Tigana is the story set in the palm peninsula, which is based on the period of the Italian renaissance. (Palm instead of boot, haha) This peninsula is dominated by 2 tyrants, Alberico of Barbadior, and Brandin of Ygrath. One of them in the midst of conquering half the land stripped a land of its memory and name using magic. Tigana is the story of the importance of memory, but also the cycle of performing actions for the sake of the dead.

The first thing to mention about this story is that the writing itself is gorgeous. As everyone else says Guy Gavriel Kay is truly among the best prose writers in the genre. The prose is so grandiose, and rich, that it really does add to the story. However this is not a story that needs to be carried by the prose, because it also has compelling characters, and incredibly rich world, interesting themes, and it is just well plotted.

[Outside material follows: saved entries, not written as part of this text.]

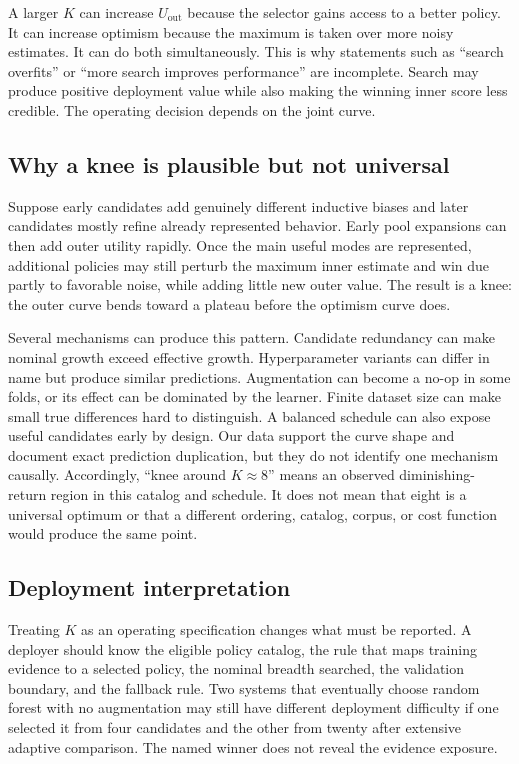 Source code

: \documentclass[referee]{USG}
\newcommand{\uouter}{\ensuremath{U_{\mathrm{out}}}}
\begin{document}
A larger $K$ can increase $\uouter$ because the selector gains access to a better policy. It can increase optimism because the maximum is taken over more noisy estimates. It can do both simultaneously. This is why statements such as ``search overfits'' or ``more search improves performance'' are incomplete. Search may produce positive deployment value while also making the winning inner score less credible. The operating decision depends on the joint curve.

\subsection{Why a knee is plausible but not universal}
Suppose early candidates add genuinely different inductive biases and later candidates mostly refine already represented behavior. Early pool expansions can then add outer utility rapidly. Once the main useful modes are represented, additional policies may still perturb the maximum inner estimate and win due partly to favorable noise, while adding little new outer value. The result is a knee: the outer curve bends toward a plateau before the optimism curve does.

Several mechanisms can produce this pattern. Candidate redundancy can make nominal growth exceed effective growth. Hyperparameter variants can differ in name but produce similar predictions. Augmentation can become a no-op in some folds, or its effect can be dominated by the learner. Finite dataset size can make small true differences hard to distinguish. A balanced schedule can also expose useful candidates early by design. Our data support the curve shape and document exact prediction duplication, but they do not identify one mechanism causally. Accordingly, ``knee around $K\approx8$'' means an observed diminishing-return region in this catalog and schedule. It does not mean that eight is a universal optimum or that a different ordering, catalog, corpus, or cost function would produce the same point.

\subsection{Deployment interpretation}
Treating $K$ as an operating specification changes what must be reported. A deployer should know the eligible policy catalog, the rule that maps training evidence to a selected policy, the nominal breadth searched, the validation boundary, and the fallback rule. Two systems that eventually choose random forest with no augmentation may still have different deployment difficulty if one selected it from four candidates and the other from twenty after extensive adaptive comparison. The named winner does not reveal the evidence exposure.
\end{document}
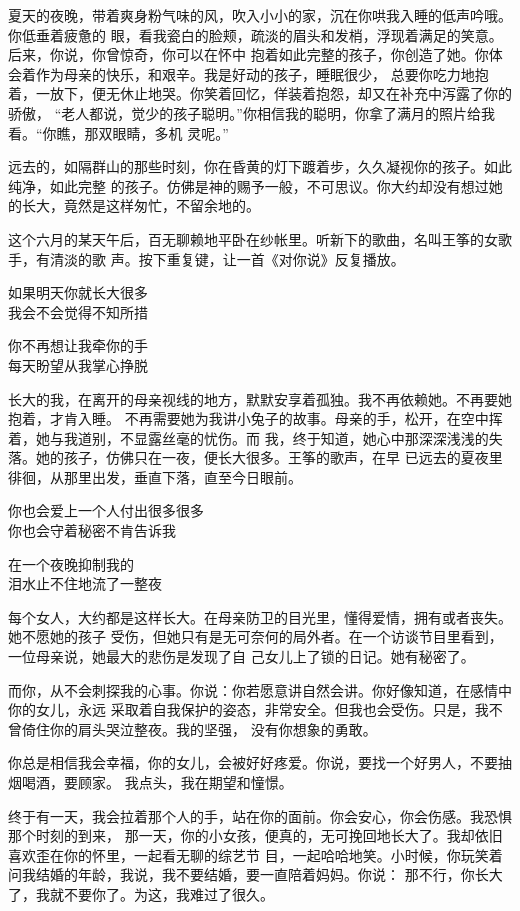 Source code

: 		夏天的夜晚，带着爽身粉气味的风，吹入小小的家，沉在你哄我入睡的低声吟哦。你低垂着疲惫的
	眼，看我瓷白的脸颊，疏淡的眉头和发梢，浮现着满足的笑意。后来，你说，你曾惊奇，你可以在怀中
	抱着如此完整的孩子，你创造了她。你体会着作为母亲的快乐，和艰辛。我是好动的孩子，睡眠很少，
	总要你吃力地抱着，一放下，便无休止地哭。你笑着回忆，佯装着抱怨，却又在补充中泻露了你的骄傲，
	“老人都说，觉少的孩子聪明。”你相信我的聪明，你拿了满月的照片给我看。“你瞧，那双眼睛，多机
	灵呢。”

		远去的，如隔群山的那些时刻，你在昏黄的灯下踱着步，久久凝视你的孩子。如此纯净，如此完整
	的孩子。仿佛是神的赐予一般，不可思议。你大约却没有想过她的长大，竟然是这样匆忙，不留余地的。

		这个六月的某天午后，百无聊赖地平卧在纱帐里。听新下的歌曲，名叫王筝的女歌手，有清淡的歌
	声。按下重复键，让一首《对你说》反复播放。

		\longpoem{}{}{}
			如果明天你就长大很多 \\
			我会不会觉得不知所措

			你不再想让我牵你的手 \\
			每天盼望从我掌心挣脱
		\endlongpoem

		长大的我，在离开的母亲视线的地方，默默安享着孤独。我不再依赖她。不再要她抱着，才肯入睡。
	不再需要她为我讲小兔子的故事。母亲的手，松开，在空中挥着，她与我道别，不显露丝毫的忧伤。而
	我，终于知道，她心中那深深浅浅的失落。她的孩子，仿佛只在一夜，便长大很多。王筝的歌声，在早
	已远去的夏夜里徘徊，从那里出发，垂直下落，直至今日眼前。

		\longpoem{}{}{}
			你也会爱上一个人付出很多很多 \\
			你也会守着秘密不肯告诉我

			在一个夜晚抑制我的 \\
			泪水止不住地流了一整夜
		\endlongpoem

		每个女人，大约都是这样长大。在母亲防卫的目光里，懂得爱情，拥有或者丧失。她不愿她的孩子
	受伤，但她只有是无可奈何的局外者。在一个访谈节目里看到，一位母亲说，她最大的悲伤是发现了自
	己女儿上了锁的日记。她有秘密了。

		而你，从不会刺探我的心事。你说：你若愿意讲自然会讲。你好像知道，在感情中你的女儿，永远
	采取着自我保护的姿态，非常安全。但我也会受伤。只是，我不曾倚住你的肩头哭泣整夜。我的坚强，
	没有你想象的勇敢。

		你总是相信我会幸福，你的女儿，会被好好疼爱。你说，要找一个好男人，不要抽烟喝酒，要顾家。
	我点头，我在期望和憧憬。

		终于有一天，我会拉着那个人的手，站在你的面前。你会安心，你会伤感。我恐惧那个时刻的到来，
	那一天，你的小女孩，便真的，无可挽回地长大了。我却依旧喜欢歪在你的怀里，一起看无聊的综艺节
	目，一起哈哈地笑。小时候，你玩笑着问我结婚的年龄，我说，我不要结婚，要一直陪着妈妈。你说：
	那不行，你长大了，我就不要你了。为这，我难过了很久。

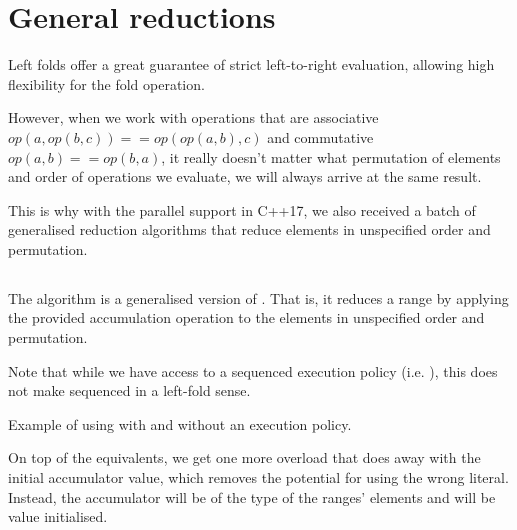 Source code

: \section{General reductions}

Left folds offer a great guarantee of strict left-to-right evaluation, allowing high flexibility for the fold operation.

However, when we work with operations that are associative $op(a, op(b,c)) == op(op(a,b),c)$ and commutative $op(a,b) == op(b,a)$, it really doesn’t matter what permutation of elements and order of operations we evaluate, we will always arrive at the same result.

This is why with the parallel support in C++17, we also received a batch of generalised reduction algorithms that reduce elements in unspecified order and permutation.

\subsection{\texorpdfstring{}{\texttt{std::reduce}}}

The  algorithm is a generalised version of . That is, it reduces a range by applying the provided accumulation operation to the elements in unspecified order and permutation.


Note that while we have access to a sequenced execution policy (i.e. \newline{}), this does not make  sequenced in a left-fold sense.

\begin{codebox}[]{\href{https://compiler-explorer.com/z/qxWsoM4Mf}{\ExternalLink}}
\footnotesize Example of using  with and without an execution policy.
\tcblower
{}
\end{codebox}

On top of the  equivalents, we get one more overload that does away with the initial accumulator value, which removes the potential for using the wrong literal. Instead, the accumulator will be of the type of the ranges’ elements and will be value initialised.

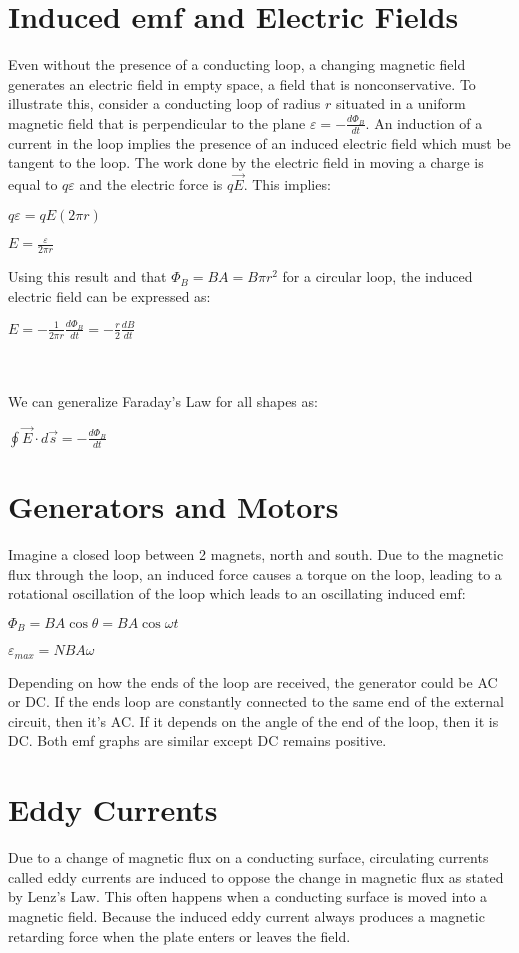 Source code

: \documentclass{report}
\begin{document}
	\section{Induced emf and Electric Fields}
		Even without the presence of a conducting loop, a changing magnetic field generates an electric field in empty space, a field that is nonconservative. To illustrate this, consider a conducting loop of radius $r$ situated in a uniform magnetic field that is perpendicular to the plane $\varepsilon = -\frac{d\Phi_B}{dt}$. An induction of a current in the loop implies the presence of an induced electric field which must be tangent to the loop. The work done by the electric field in moving a charge is equal to $q\varepsilon$ and the electric force is $q\vec{E}$. This implies:\\
		\centerline{$q\varepsilon = qE(2\pi r)$}
		\centerline{$E = \frac{\varepsilon}{2\pi r}$}
		Using this result and that $\Phi_B = BA = B\pi r^2$ for a circular loop, the induced electric field can be expressed as:\\
		\centerline{$E = -\frac{1}{2\pi r} \frac{d\Phi_B}{dt} = - \frac{r}{2} \frac{dB}{dt}$}
		\\
		\\
		We can generalize Faraday's Law for all shapes as:\\
		\centerline{$\oint \vec{E} \cdot d\vec{s} = - \frac{d\Phi_B}{dt}$}
	\section{Generators and Motors}
		Imagine a closed loop between 2 magnets, north and south. Due to the magnetic flux through the loop, an induced force causes a torque on the loop, leading to a rotational oscillation of the loop which leads to an oscillating induced emf:\\
		\centerline{$\Phi_B = BA \cos \theta = BA\cos \omega t$}
		\centerline{$\varepsilon_{max} = NBA\omega$}
		Depending on how the ends of the loop are received, the generator could be AC or DC. If the ends loop are constantly connected to the same end of the external circuit, then it's AC. If it depends on the angle of the end of the loop, then it is DC. Both emf graphs are similar except DC remains positive.
	\section{Eddy Currents}
		Due to a change of magnetic flux on a conducting surface, circulating currents called eddy currents are induced to oppose the change in magnetic flux as stated by Lenz's Law. This often happens when a conducting surface is moved into a magnetic field. Because the induced eddy current always produces a magnetic retarding force when the plate enters or leaves the field.
\end{document}
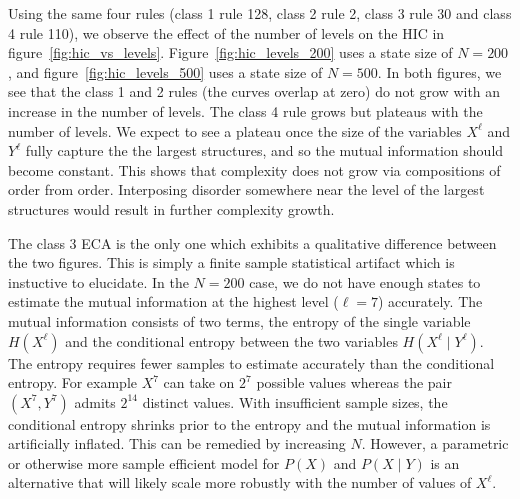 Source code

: Using the same four rules (class 1 rule 128, class 2 rule 2, class 3 rule 30
and class 4 rule 110), we observe the effect of the number of levels on the HIC
in figure~\ref{fig:hic_vs_levels}. Figure~\ref{fig:hic_levels_200} uses a state
size of $N\!=\!200$, and figure~\ref{fig:hic_levels_500} uses a state size of
$N\!=\!500$. In both figures, we see that the class 1 and 2 rules (the curves
overlap at zero) do not grow with an increase in the number of levels. The
class 4 rule grows but plateaus with the number of levels. We expect to see a
plateau once the size of the variables $X^\ell$ and $Y^\ell$ fully capture the
the largest structures, and so the mutual information should become constant.
This shows that complexity does not grow via compositions of order from order.
Interposing disorder somewhere near the level of the largest structures would
result in further complexity growth.

The class 3 ECA is the only one which exhibits a qualitative difference between
the two figures. This is simply a finite sample statistical artifact which is
instuctive to elucidate. In the $N\!=\!200$ case, we do not have enough states to
estimate the mutual information at the highest level ($\ell\!=\!7$) accurately.
The mutual information consists of two terms, the entropy of the single
variable $H(X^\ell)$ and the conditional entropy between the two variables
$H(X^\ell \mid Y^\ell)$. The entropy requires fewer samples to estimate
accurately than the conditional entropy. For example $X^7$ can take on $2^7$
possible values whereas the pair $(X^7, Y^7)$ admits $2^{14}$ distinct values.
With insufficient sample sizes, the conditional entropy shrinks prior to the
entropy and the mutual information is artificially inflated. This can be
remedied by increasing $N$. However, a parametric or otherwise more sample
efficient model for $P(X)$ and $P(X \mid Y)$ is an alternative that will likely
scale more robustly with the number of values of $X^\ell$.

Dianora especially is my favorite character in this book, her character arc, and just everything about her was so well done. It is not top heavy in terms of characters though, lots of the side characters almost feel like main characters just because of how they are fleshed out, and there is a case to be made that the main character is someone who doesn't even get Point of Views.

The other thing to note about the characters, is that they are all horny. All of them. In fact the author said this in the afterward.
"The novelist Milan Kundera fed my emerging theme of oppression and survival with his musings about the relationship between conquered peoples and an unstable sexuality: what I have called "the insurrections of night." The underlying ideas, for me had to do with how people rebel when they can't rebel, how we behave when the world has lost its bearings, and how shattered self-respect can ripple through to the most intimate levels of our lives."


I don't know how I feel about this, but you have being warned, so you can expect it.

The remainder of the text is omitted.